I have been asked by a restaurant/bar manager to shoot photos while the bar holds a "spy party" (promotions to get customers through the door). I will be payed for my photos. I am wondering if I need to have photo releases for shots taken while I am there. The manager will be using them in a photo gallery on the restaurant internet site. I do not plan to use any of these photos for any reason. I will burn the photos to a CD and hand them over to the restaurant. I have never done this before. If you think I need to have a release how would you approach someone when asking for permission.

Thanks so much!
Jhenshaw


----------



## bennielou (Apr 1, 2010)

The only release you will need is from the owner.  It's like a wedding in that effect.


----------



## KmH (Apr 1, 2010)

You, and/or the restaurant owner need to consult with a local attorney familiar with this area of law in your state, county, and city.

What documentation you/the restaurant owner will need will be determined by the laws of your state (VA?). 

Generally, the restaurant owner cannot use images with people in them for promotional purposes (restaurant web site) without those peoples written consent (model release). If the restaurant owner wants to use the images on a *personal* web site, no model releases are needed.

It is generally recognised as the photographers responsibility to provide signed model releases right along with the photographs of people having the potential to be used for advertising. It is not often advertising images are made on the advertisers property, which is the case in your situation.

However, it is ultimately the *publishers* responsibility to have the proper releases on record. In this instance the restaurant owner would be publishing the images online (restaurant web site) and would be the publisher not you the photographer. 

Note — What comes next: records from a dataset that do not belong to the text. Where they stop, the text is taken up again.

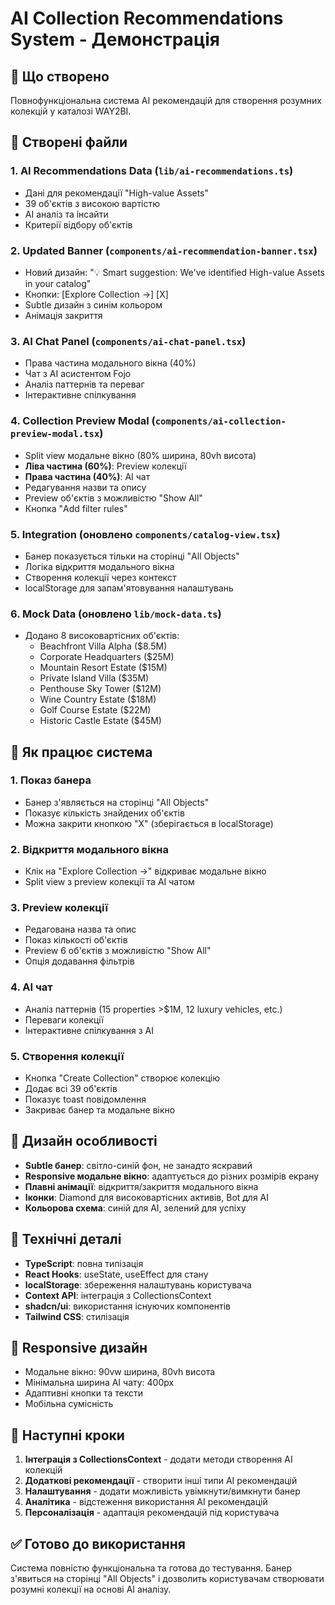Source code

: # AI Collection Recommendations System - Демонстрація

## 🎯 Що створено

Повнофункціональна система AI рекомендацій для створення розумних колекцій у каталозі WAY2BI.

## 📁 Створені файли

### 1. **AI Recommendations Data** (`lib/ai-recommendations.ts`)
- Дані для рекомендації "High-value Assets"
- 39 об'єктів з високою вартістю
- AI аналіз та інсайти
- Критерії відбору об'єктів

### 2. **Updated Banner** (`components/ai-recommendation-banner.tsx`)
- Новий дизайн: "💡 Smart suggestion: We've identified High-value Assets in your catalog"
- Кнопки: [Explore Collection →] [X]
- Subtle дизайн з синім кольором
- Анімація закриття

### 3. **AI Chat Panel** (`components/ai-chat-panel.tsx`)
- Права частина модального вікна (40%)
- Чат з AI асистентом Fojo
- Аналіз паттернів та переваг
- Інтерактивне спілкування

### 4. **Collection Preview Modal** (`components/ai-collection-preview-modal.tsx`)
- Split view модальне вікно (80% ширина, 80vh висота)
- **Ліва частина (60%)**: Preview колекції
- **Права частина (40%)**: AI чат
- Редагування назви та опису
- Preview об'єктів з можливістю "Show All"
- Кнопка "Add filter rules"

### 5. **Integration** (оновлено `components/catalog-view.tsx`)
- Банер показується тільки на сторінці "All Objects"
- Логіка відкриття модального вікна
- Створення колекції через контекст
- localStorage для запам'ятовування налаштувань

### 6. **Mock Data** (оновлено `lib/mock-data.ts`)
- Додано 8 високовартісних об'єктів:
  - Beachfront Villa Alpha ($8.5M)
  - Corporate Headquarters ($25M)
  - Mountain Resort Estate ($15M)
  - Private Island Villa ($35M)
  - Penthouse Sky Tower ($12M)
  - Wine Country Estate ($18M)
  - Golf Course Estate ($22M)
  - Historic Castle Estate ($45M)

## 🚀 Як працює система

### 1. **Показ банера**
- Банер з'являється на сторінці "All Objects"
- Показує кількість знайдених об'єктів
- Можна закрити кнопкою "X" (зберігається в localStorage)

### 2. **Відкриття модального вікна**
- Клік на "Explore Collection →" відкриває модальне вікно
- Split view з preview колекції та AI чатом

### 3. **Preview колекції**
- Редагована назва та опис
- Показ кількості об'єктів
- Preview 6 об'єктів з можливістю "Show All"
- Опція додавання фільтрів

### 4. **AI чат**
- Аналіз паттернів (15 properties >$1M, 12 luxury vehicles, etc.)
- Переваги колекції
- Інтерактивне спілкування з AI

### 5. **Створення колекції**
- Кнопка "Create Collection" створює колекцію
- Додає всі 39 об'єктів
- Показує toast повідомлення
- Закриває банер та модальне вікно

## 🎨 Дизайн особливості

- **Subtle банер**: світло-синій фон, не занадто яскравий
- **Responsive модальне вікно**: адаптується до різних розмірів екрану
- **Плавні анімації**: відкриття/закриття модального вікна
- **Іконки**: Diamond для високовартісних активів, Bot для AI
- **Кольорова схема**: синій для AI, зелений для успіху

## 🔧 Технічні деталі

- **TypeScript**: повна типізація
- **React Hooks**: useState, useEffect для стану
- **localStorage**: збереження налаштувань користувача
- **Context API**: інтеграція з CollectionsContext
- **shadcn/ui**: використання існуючих компонентів
- **Tailwind CSS**: стилізація

## 📱 Responsive дизайн

- Модальне вікно: 90vw ширина, 80vh висота
- Мінімальна ширина AI чату: 400px
- Адаптивні кнопки та тексти
- Мобільна сумісність

## 🎯 Наступні кроки

1. **Інтеграція з CollectionsContext** - додати методи створення AI колекцій
2. **Додаткові рекомендації** - створити інші типи AI рекомендацій
3. **Налаштування** - додати можливість увімкнути/вимкнути банер
4. **Аналітика** - відстеження використання AI рекомендацій
5. **Персоналізація** - адаптація рекомендацій під користувача

## ✅ Готово до використання

Система повністю функціональна та готова до тестування. Банер з'явиться на сторінці "All Objects" і дозволить користувачам створювати розумні колекції на основі AI аналізу.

At the least, I would add/have a clause in my contract specifically putting responsibilty for obtaining properly executed model releases squarely on the shoulders of the restaurant owner.

Disclaimer:
All the above is for entertainment purposes only and is not to be construed as authoritative legal advice.
An online forum is not the place to seek legal advice.


----------



## bennielou (Apr 1, 2010)

Sorry but wrong.  These people are in a public place, ie, further owned by the bar/restaurant owner.

Can you imagine if every wedding, every event, every tabloid photo needed a release for each individual?  Um no.  The advice above is wrong.

If a person is in public, or a venue, or a place ascribed to the contractee, with the contractee's permission, it's all fair game.  As an ex wire service photojournalist, I know this for a fact.  Can you imagine if I had to run around with releases in a giant street scene?  Um no.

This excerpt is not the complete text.